At this point, I finished up the wiring, but ran into one snag. It turns out I was about 6 inches too short in the wires I was running to the tank, so I spliced in a patch, soldering and shrink wrapping. I'm pretty sure the wire is 16 ga. so I would use that to make the patch cables. Then I stuffed the wire in the conduit and disassembled the connector and inserted my two new wires in the correct locations, and put the connector back together.

Now slide the tank back under and put the hoses on, and lift it back up, getting that breather through the frame and lining up the filler hose. Put the straps back on. I found the bolts on the straps, especially the ones towards the front of the Jeep were rather rusty, so I put a little anti-seize compound on.

Now my next part of this project was to put the CAT filter back on since it would not have ample flow to handle getting fuel through the better filtration medium. (I had problems with the filter before filling with air and the Jeep acting like it had no power.) So I put the CAT filter on and then left the output of the filter head off and pumped about 3 or 4 gallons of fuel through the system to get any contaminants out before letting the injection pump have fuel. I put a one gallon can in the engine compartment and turned the key on (not start) and let the pump run for the computer controlled 25 or so seconds. Then dumped it the container back in the tank and it did it multiple times. After the 4 gallons I hooked the output up and fired up the Jeep. She stuttered a little and smoked some on and off for the first 30 seconds of running at one point making a weird stuttering that I had never seen before so I shut it off. After a small panic attack and a restart, it didn't do it again and has run fine since. I'm guessing it was some final air coming out.

Part of my installation was also an Autometer 0-15 psi electric pressure gauge that I can monitor the output side of the filter with. This should give me an indication of when to change the filter based on pressure changes under acceleration.

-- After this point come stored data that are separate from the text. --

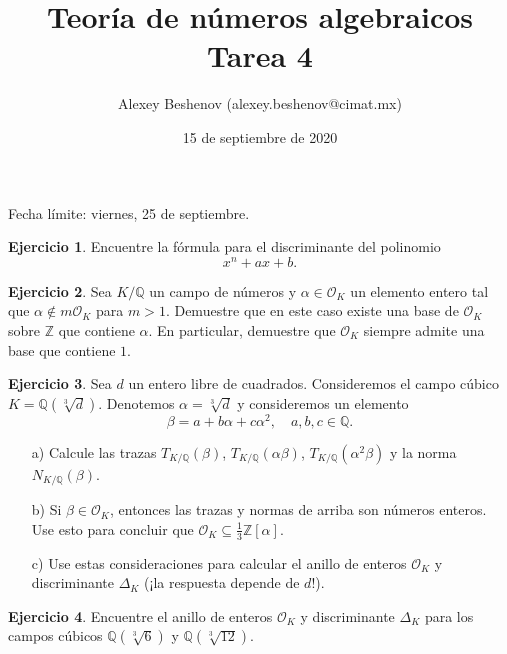 \documentclass{article}
\title{Teoría de números algebraicos\\Tarea 4}
\author{Alexey Beshenov (alexey.beshenov@cimat.mx)}
\date{15 de septiembre de 2020}
\newcounter{tarea}
\theoremstyle{definition}
\newtheorem{ejercicio}{Ejercicio}[tarea]
\newcommand{\ZZ}{\mathbb{Z}}
\newcommand{\QQ}{\mathbb{Q}}
\renewcommand{\O}{\mathcal{O}}
\begin{document}
{\sffamily\bfseries\maketitle}

\noindent Fecha límite: viernes, 25 de septiembre.

\ifdefined\solutions
\else
\thispagestyle{empty}
\fi

\vspace{1em}

\begin{ejercicio}
  Encuentre la fórmula para el discriminante del polinomio
  $$x^n + ax + b.$$
\end{ejercicio}

\begin{ejercicio}
  Sea $K/\QQ$ un campo de números y $\alpha \in \O_K$ un elemento entero tal que
  $\alpha \notin m \O_K$ para $m > 1$. Demuestre que en este caso
  existe una base de $\O_K$ sobre $\ZZ$ que contiene $\alpha$. En particular,
  demuestre que $\O_K$ siempre admite una base que contiene $1$.
\end{ejercicio}

\begin{ejercicio}
  Sea $d$ un entero libre de cuadrados. Consideremos el campo cúbico
  $K = \QQ (\sqrt[3]{d})$. Denotemos $\alpha = \sqrt[3]{d}$ y consideremos
  un elemento
  $$\beta = a + b\alpha + c\alpha^2, \quad a,b,c \in \QQ.$$

  \begin{enumerate}
  \item[a)] Calcule las trazas 
    $T_{K/\QQ} (\beta)$, $T_{K/\QQ} (\alpha\beta)$, $T_{K/\QQ} (\alpha^2\beta)$
    y la norma $N_{K/\QQ} (\beta)$.

  \item[b)] Si $\beta \in \O_K$, entonces las trazas y normas de arriba son
    números enteros. Use esto para concluir que
    $\O_K  \subseteq \frac{1}{3} \ZZ [\alpha]$.

  \item[c)] Use estas consideraciones para calcular el anillo de enteros $\O_K$
    y discriminante $\Delta_K$ (¡la respuesta depende de $d$!).
  \end{enumerate}
\end{ejercicio}

\begin{ejercicio}
  Encuentre el anillo de enteros $\O_K$ y discriminante $\Delta_K$ para
  los campos cúbicos $\QQ (\sqrt[3]{6})$ y $\QQ (\sqrt[3]{12})$.
\end{ejercicio}
\end{document}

Some points I noticed. During the flushing, the pump was outputting around a half gallon per key on run time. Based on this, I would say the output of this pump is around 60 gallons per hour. Pressure wise, I am seeing around 9 psi at key on and idle. During driving, pressure varies from 7-9 psi based on engine speed. During deceleration, pressure will rise to around 10 psi and then usually come back down to 9.5 psi once stopped.

Overall, fuel filter changes will now be fairly simple. My stutter after hard acceleration is gone. Also, I feel like it is a little more responsive taking off from traffic lights. That delay that used to exist, like it had to build a little pressure to get going, now seems gone. I've driven about 50 miles since I put it in, and so far everything seems ok. Cross our fingers.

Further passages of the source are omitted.